The transition from the seller to the buyer is an extensive process. It is important to be thorough before and during closing to ensure you have everything you need to take over daily operations. There are a range of questions that you should ask the business owner before you buy it. In this review, we discuss these questions in greater detail. Keep in mind, every purchase is unique. The questions should depend upon your specific situation. Consequently, it is best to work with a business broker during the purchase process.
What Permits, Licenses, and Insurance Coverages are Required to Operate?
Firstly, you should establish what permits and licenses the company needs to operate within the industry and location(s) in which they are based. Additionally, you should find out what permits, licenses, and policies are transferable and which ones you want transferred. For instance, if you are purchasing a company that allows for the consumption of alcohol and/or distributes alcohol to patrons, then you should ensure the company has a transferrable liquor license.
As it pertains to insurance, the seller should ideally already have all that is necessary to operate and the insurance should be affordable. If not, then it may be best to seek another policy, in which case the existing insurance policies must be canceled. To use the same example as above, if the company has a liquor liability insurance policy that is separate from their general liability policy, then it may be beneficial to combine coverages under the same provider.
What Assets Come With The Business?
It is important to clarify the assets that are included in the sale so that both parties are on the same page. Of course, this information should be detailed in the purchase agreement (and asset agreement). However, a discussion of it with the business owner can help ensure everything is agreed upon as it pertains to the inclusions and exclusions of the sale. Specifically, assets that are usually exchanged during a business sale include:
- Equipment, such as machinery used for daily operations, office equipment, etc.
- Technology, such as computers, security camera systems, etc.
- Real estate property, such as office buildings, warehouses, etc.
- Intangible assets, such as trademarks, patents, computer software, etc.
How is The Workplace Culture? Is There a High Employee Turnover Rate?
One of the biggest fears of buyers is that the employees will not work well with them once there is a change in ownership. This could lead to failing business operations and subsequently a decline in their service, which can lead to the loss of customers.

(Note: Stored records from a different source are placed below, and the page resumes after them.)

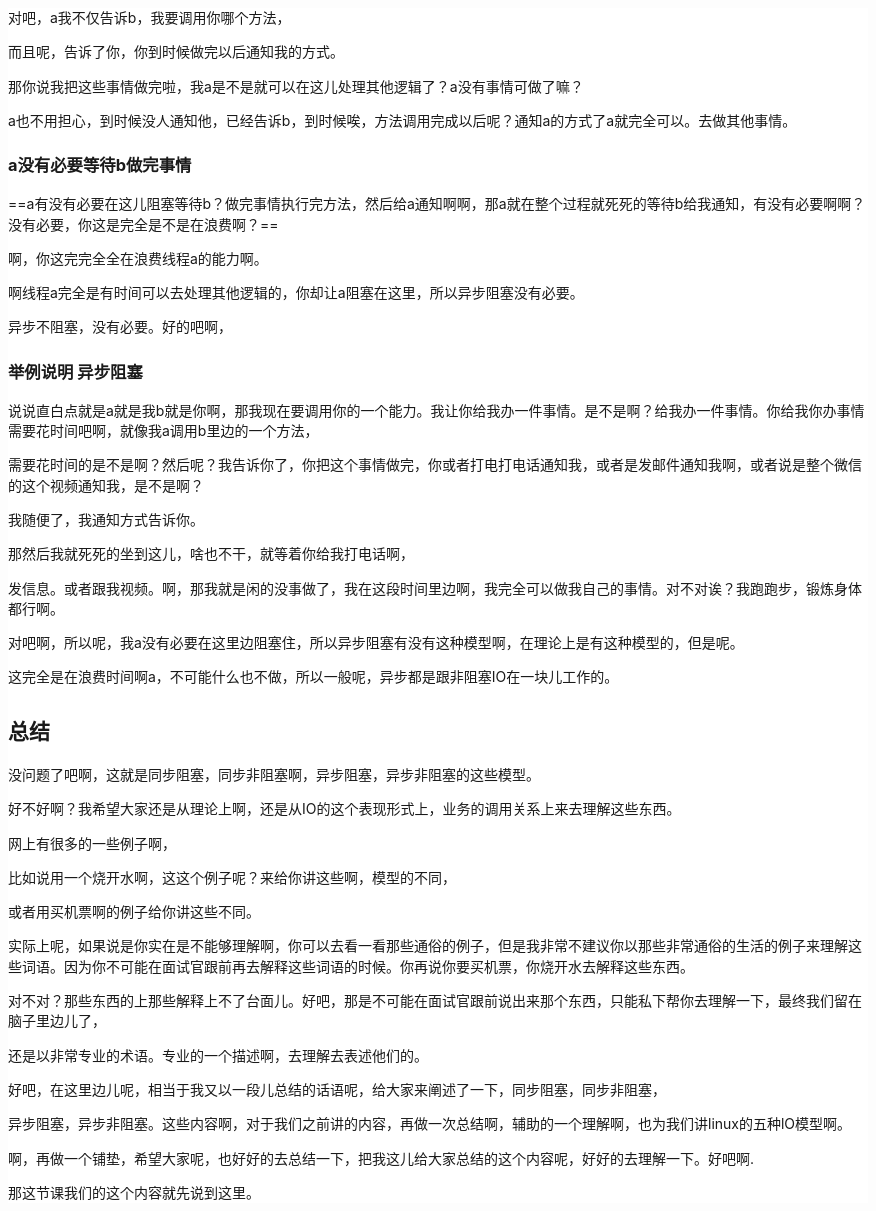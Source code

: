 对吧，a我不仅告诉b，我要调用你哪个方法，

而且呢，告诉了你，你到时候做完以后通知我的方式。

那你说我把这些事情做完啦，我a是不是就可以在这儿处理其他逻辑了？a没有事情可做了嘛？

a也不用担心，到时候没人通知他，已经告诉b，到时候唉，方法调用完成以后呢？通知a的方式了a就完全可以。去做其他事情。

### a没有必要等待b做完事情

==a有没有必要在这儿阻塞等待b？做完事情执行完方法，然后给a通知啊啊，那a就在整个过程就死死的等待b给我通知，有没有必要啊啊？没有必要，你这是完全是不是在浪费啊？==



啊，你这完完全全在浪费线程a的能力啊。

啊线程a完全是有时间可以去处理其他逻辑的，你却让a阻塞在这里，所以异步阻塞没有必要。

异步不阻塞，没有必要。好的吧啊，

### 举例说明 异步阻塞

说说直白点就是a就是我b就是你啊，那我现在要调用你的一个能力。我让你给我办一件事情。是不是啊？给我办一件事情。你给我你办事情需要花时间吧啊，就像我a调用b里边的一个方法，

需要花时间的是不是啊？然后呢？我告诉你了，你把这个事情做完，你或者打电打电话通知我，或者是发邮件通知我啊，或者说是整个微信的这个视频通知我，是不是啊？

我随便了，我通知方式告诉你。

那然后我就死死的坐到这儿，啥也不干，就等着你给我打电话啊，

发信息。或者跟我视频。啊，那我就是闲的没事做了，我在这段时间里边啊，我完全可以做我自己的事情。对不对诶？我跑跑步，锻炼身体都行啊。

对吧啊，所以呢，我a没有必要在这里边阻塞住，所以异步阻塞有没有这种模型啊，在理论上是有这种模型的，但是呢。

这完全是在浪费时间啊a，不可能什么也不做，所以一般呢，异步都是跟非阻塞IO在一块儿工作的。



## 总结

没问题了吧啊，这就是同步阻塞，同步非阻塞啊，异步阻塞，异步非阻塞的这些模型。

好不好啊？我希望大家还是从理论上啊，还是从IO的这个表现形式上，业务的调用关系上来去理解这些东西。



网上有很多的一些例子啊，

比如说用一个烧开水啊，这这个例子呢？来给你讲这些啊，模型的不同，

或者用买机票啊的例子给你讲这些不同。

实际上呢，如果说是你实在是不能够理解啊，你可以去看一看那些通俗的例子，但是我非常不建议你以那些非常通俗的生活的例子来理解这些词语。因为你不可能在面试官跟前再去解释这些词语的时候。你再说你要买机票，你烧开水去解释这些东西。



对不对？那些东西的上那些解释上不了台面儿。好吧，那是不可能在面试官跟前说出来那个东西，只能私下帮你去理解一下，最终我们留在脑子里边儿了，



还是以非常专业的术语。专业的一个描述啊，去理解去表述他们的。

好吧，在这里边儿呢，相当于我又以一段儿总结的话语呢，给大家来阐述了一下，同步阻塞，同步非阻塞，

异步阻塞，异步非阻塞。这些内容啊，对于我们之前讲的内容，再做一次总结啊，辅助的一个理解啊，也为我们讲linux的五种lO模型啊。

啊，再做一个铺垫，希望大家呢，也好好的去总结一下，把我这儿给大家总结的这个内容呢，好好的去理解一下。好吧啊.

那这节课我们的这个内容就先说到这里。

A great way to prepare is to find out more about the workplace culture. A good work environment with experienced employees who enjoy their work can allow for a more seamless transition when you take over the business. More specifically, ask the seller the following questions:
- What is the current employee morale?
- How long has each employee been with the company?
- What employees, if any, can take over the daily operations of the seller (previous owner)?
- What roles currently need to be filled?
- Have there been any employee complaints or lawsuits in recent years?
This will help you set your highest priorities when starting the company. For instance, if there is a high employee turnover rate due to poor workplace culture, then you can take steps to improve morale such as adding a bonus structure or hosting a corporate retreat.
Have You Spoken With The Top Customers?
It is also essential for buyers to ensure the company’s top accounts remain after the change in ownership. If they feel as if they are being blindsided and were not properly informed of the ownership change, they may switch to one of your competitors. To avoid this from occurring, you should ensure that the top customers are notified and willing to stay on board after the sale is complete. If they do not continue purchasing from you, then you may be able to facilitate a more fair and favorable sale price.
How Involved Are You Willing to Be With The Business Transition?
This question should come relatively early in the process. In fact, this is an important topic to cover during negotiations and due diligence. Specifically, you want to establish the role of the seller after closing. For instance, they may remain on staff for up to six months at their current salary to ensure a smooth process. In other cases, they may only offer an advisory role. To help learn more specifics about their involvement after the sale, consider asking these questions:
- Are you willing to remain in a full-time role for some time after the sale is complete?
- How much do you currently pay yourself? Are you willing to remain full-time for this amount?
- Are you willing to provide consulting services via phone call and email?
- If you are not involved post-sale, what employees are best equipped to take over your daily role within the company?
- Do you foresee a challenging transition for the new ownership? If so, how can we alleviate the challenges?
Do You Have a Future Strategy Plan and Financial Forecast?
The seller is often the one with the most knowledge about growth strategies. This is because they understand market trends and what the company could have focused on more to drive more company growth. In some cases, the previous owner may have plans in place for substantial growth but have simply never gotten around to implementing their growth strategies. Be sure to utilize the previous owner to your full advantage and find out what you may be able to do to improve the operations and profitability of the company you are purchasing.